- legal intent
- A presumed intent, for example, the intent to accomplish the natural and probable consequences of one's acts. 29 Am J2d Ev § 204. A term applied without circumspection to the intent of a testator. In strict reasoning, a testator can have but one intent,-his own actual intent. To speak of a testator's legal intent is strictly a solecism; there is no such thing. So that, when it is said that a testator's legal intent is to be gathered from the decisions of the court of his domicil, nothing more is meant than that whatever his actual intent may have been, if he has used in his will certain technical terms to which the courts of his domicil have attached a crystallized and settled judicial meaning which has become a rule of property in that state, then such will, wherever it comes under construction in other states, will have the same meaning given to those technical words which the courts of his domicil gave them.

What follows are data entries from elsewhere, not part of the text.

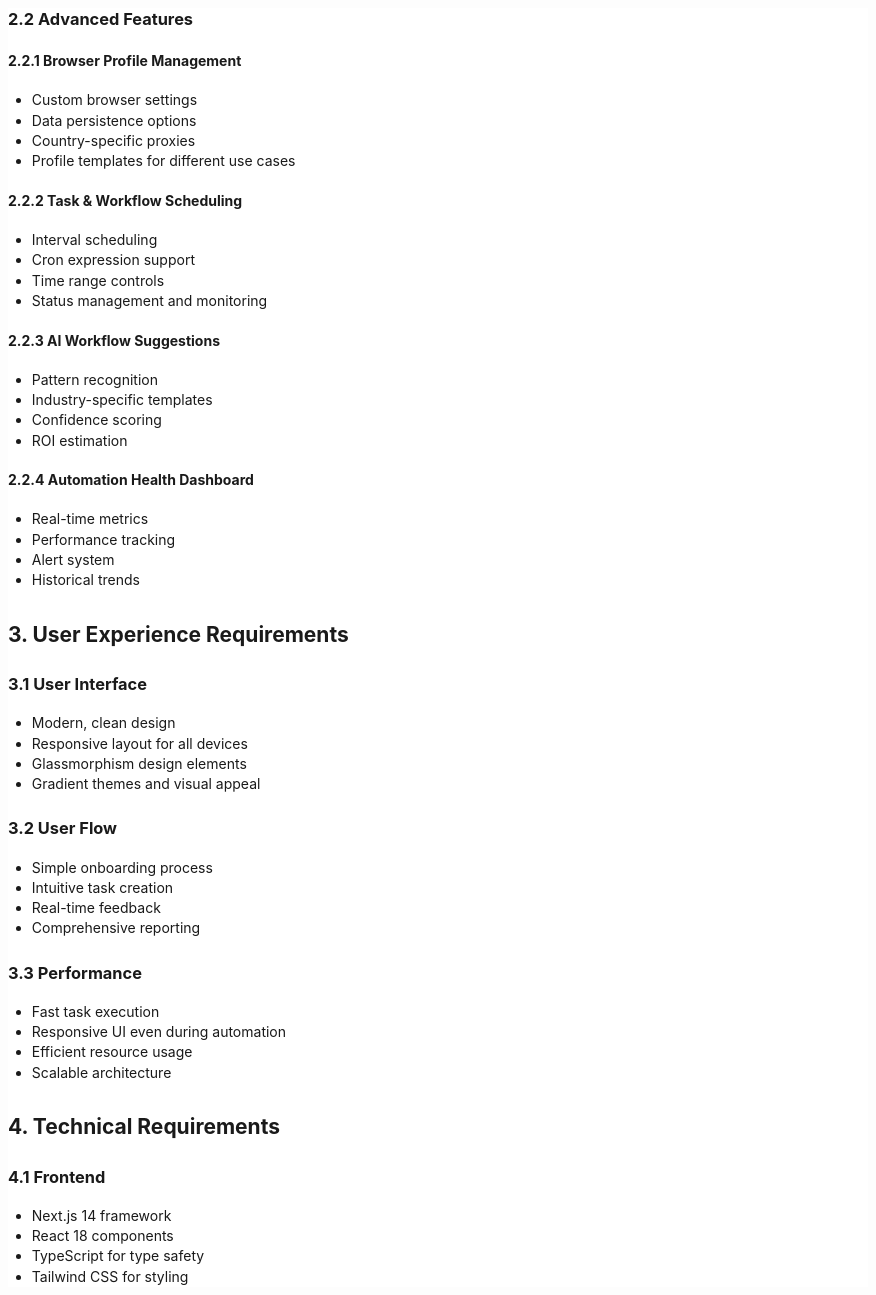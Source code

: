 ### 2.2 Advanced Features

#### 2.2.1 Browser Profile Management
- Custom browser settings
- Data persistence options
- Country-specific proxies
- Profile templates for different use cases

#### 2.2.2 Task & Workflow Scheduling
- Interval scheduling
- Cron expression support
- Time range controls
- Status management and monitoring

#### 2.2.3 AI Workflow Suggestions
- Pattern recognition
- Industry-specific templates
- Confidence scoring
- ROI estimation

#### 2.2.4 Automation Health Dashboard
- Real-time metrics
- Performance tracking
- Alert system
- Historical trends

## 3. User Experience Requirements

### 3.1 User Interface
- Modern, clean design
- Responsive layout for all devices
- Glassmorphism design elements
- Gradient themes and visual appeal

### 3.2 User Flow
- Simple onboarding process
- Intuitive task creation
- Real-time feedback
- Comprehensive reporting

### 3.3 Performance
- Fast task execution
- Responsive UI even during automation
- Efficient resource usage
- Scalable architecture

## 4. Technical Requirements

### 4.1 Frontend
- Next.js 14 framework
- React 18 components
- TypeScript for type safety
- Tailwind CSS for styling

That is what the phrase "legal intent" means, and this rule about the legal intent being governed by the courts of his domicil means. In truth, we should only speak of a testator's actual intent, for that is all the testator ever had. If it violates no law, it stands. If it violates the law, the will fails, unless either statute or the settled decisions of the courts have given the terms which he has used a meaning which will save the will. Ball v Phelan, 94 Miss 293, 49 So 956.
Ballentine's law dictionary. Anderson, W.S.. 1998.